* _Task objective_
Look through the lines below and extract any with the word "Improvement".
━━ Data ━━
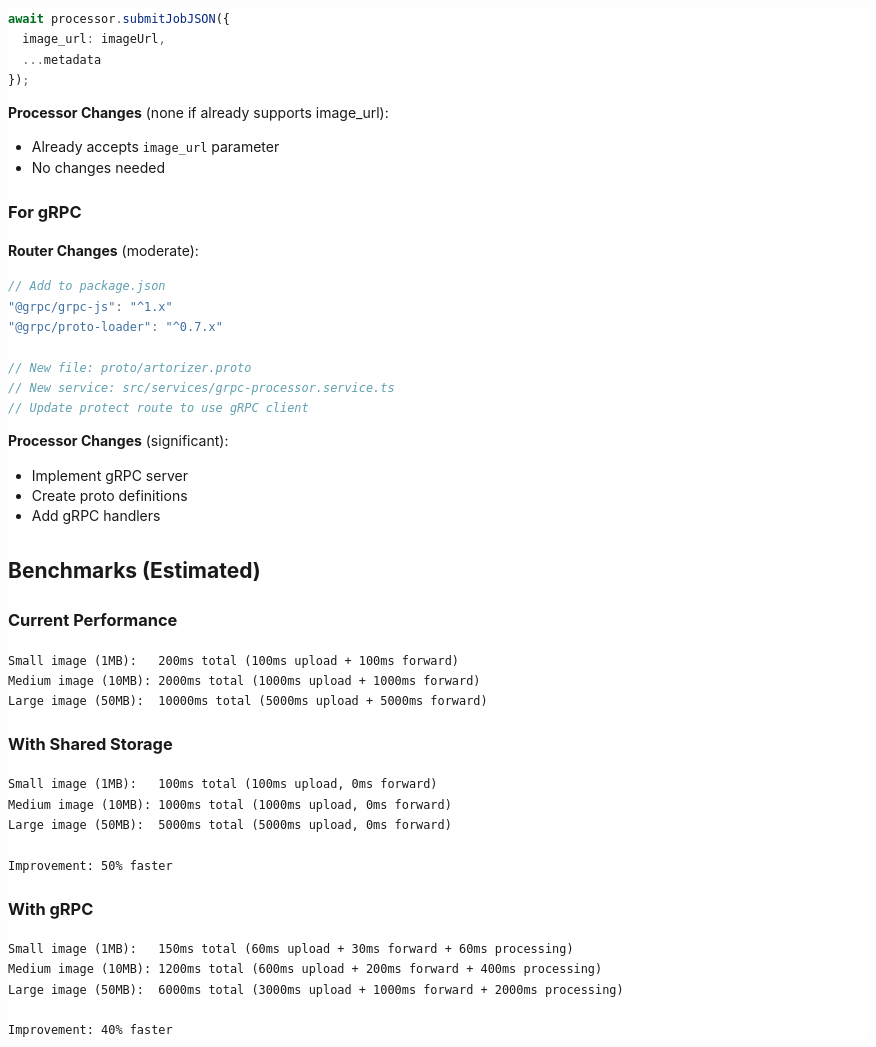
 ```typescript
await processor.submitJobJSON({
  image_url: imageUrl,
  ...metadata
});
```

**Processor Changes** (none if already supports image_url):
- Already accepts `image_url` parameter
- No changes needed

### For gRPC

**Router Changes** (moderate):
```typescript
// Add to package.json
"@grpc/grpc-js": "^1.x"
"@grpc/proto-loader": "^0.7.x"

// New file: proto/artorizer.proto
// New service: src/services/grpc-processor.service.ts
// Update protect route to use gRPC client
```

**Processor Changes** (significant):
- Implement gRPC server
- Create proto definitions
- Add gRPC handlers

## Benchmarks (Estimated)

### Current Performance
```
Small image (1MB):   200ms total (100ms upload + 100ms forward)
Medium image (10MB): 2000ms total (1000ms upload + 1000ms forward)
Large image (50MB):  10000ms total (5000ms upload + 5000ms forward)
```

### With Shared Storage
```
Small image (1MB):   100ms total (100ms upload, 0ms forward)
Medium image (10MB): 1000ms total (1000ms upload, 0ms forward)
Large image (50MB):  5000ms total (5000ms upload, 0ms forward)

Improvement: 50% faster
```

### With gRPC
```
Small image (1MB):   150ms total (60ms upload + 30ms forward + 60ms processing)
Medium image (10MB): 1200ms total (600ms upload + 200ms forward + 400ms processing)
Large image (50MB):  6000ms total (3000ms upload + 1000ms forward + 2000ms processing)

Improvement: 40% faster
```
━━━
* _Exercise output_
Improvement: 50% faster
Improvement: 40% faster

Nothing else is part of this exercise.